Who would you say was of this collective mind?There are like minded souls in every country and every city.
Who does the your artwork? The first Big Bear and Bearfunk logos and designs were made by Paul “Mudd” Murphy. He nailed it! Adrian Fillary made the Ambassadors Reception logos. A lot of the artists already have their own artwork in mind and we have a pool of designers that contribute.
Is a visual identity important? Yes, I guess it depends on what message your trying to send out. If you look at say the first Omar-S records they were white labels handwritten and the message was I don’t need fancy artwork to sell this music it’s raw and you want it!

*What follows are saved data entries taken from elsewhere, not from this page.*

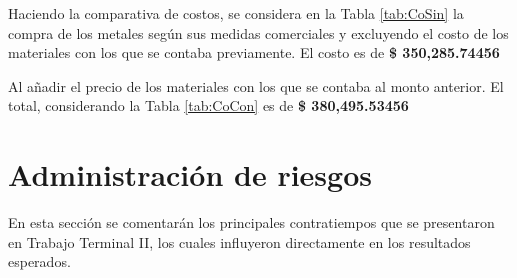 Haciendo la comparativa de costos, se considera en la Tabla \ref{tab:CoSin} la compra de los metales según sus medidas comerciales y excluyendo el costo de los materiales con los que se contaba previamente. El costo es de
\textcolor[rgb]{ 1,  0,  0}{\textbf{ \$  350,285.74456 }}
\newline

Al añadir el precio de los materiales con los que se contaba al monto anterior. El total, considerando la Tabla \ref{tab:CoCon} es de
\textcolor[rgb]{ 1,  0,  0}{\textbf{ \$  380,495.53456 }}
\newpage




\newpage
\section{Administración de riesgos}
En esta sección se comentarán los principales contratiempos que se presentaron en Trabajo Terminal II, los cuales influyeron directamente en los resultados esperados.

How does this reflect your own likes / inspirations? Well when you have different artists and opinions you can’t always push only your ideas so I tend to leave the final decisions with the artist. Sometimes I don’t agree, but at the end of the day they have to be happy. The Ambassador’s Reception covers for Albion & Loud-E are pretty special. They reflect a lot.
Which artists are you currently working with?Andy Meecham, Jeremy Glen, Scarlet Hill, Deborah Bell, Future Nuggets, Roy Kerr, Angie May, Fabrizio Mammarella and I’m going to hopefully do some stuff with Luke Solomon soon too.
Luke seems to be really active at the moment. I really like his re-works of Crooked Man and the Mother Rose EP. The stuff you`re doing with Luke, will it be House-orientated?Yes I’ve got a hard drive full of electronic stuff I’ve been making for the last 6 years. I wanted to sift through the crap and finish off some of the better demos.
Who would you most like to work with? Too many but Chaka Khan, Beck, Lee Perry, Franz Aumuller & Dieter Kolb, William Onyeabor, Isolee and Pierre Joubert would be a nice start.
Any of these likely to happen in the near future?No plans, but you never know!
Does playing and making music pay the rent? Hmm, kind of, but I have to do a lot of stuff in-between to make a living,
What sites, if any, do you regularly check on-line? Test pressing, DJ History, IFM, Arsenal News Review, News Now, Piccadilly Records, Juno, Ryanair.
What was the last book you read? “50 Bales Of Hay” it’s a raunchy story about a farmer and his barn.
What is your favourite book? “Pimp. The Story Of My Life” by Iceberg Slim.
What was the last film you saw? I watched “Gnomeo & Juliet” with the kids. It was very good.
What is your favourite film? I love “Goodfellas”.
What is your favourite piece of music? If that`s too difficult, what`s your current favourite piece of music?Yes too difficult but I think currently Catharsis` “Styx”
Soiree`s “Let`s Play Tennis” and Chicken Lips` “Don`t Rain On My Parade” are in the shops now. Future Nuggets` “Sounds From The Unheard Romania” is scheduled for release mid-September.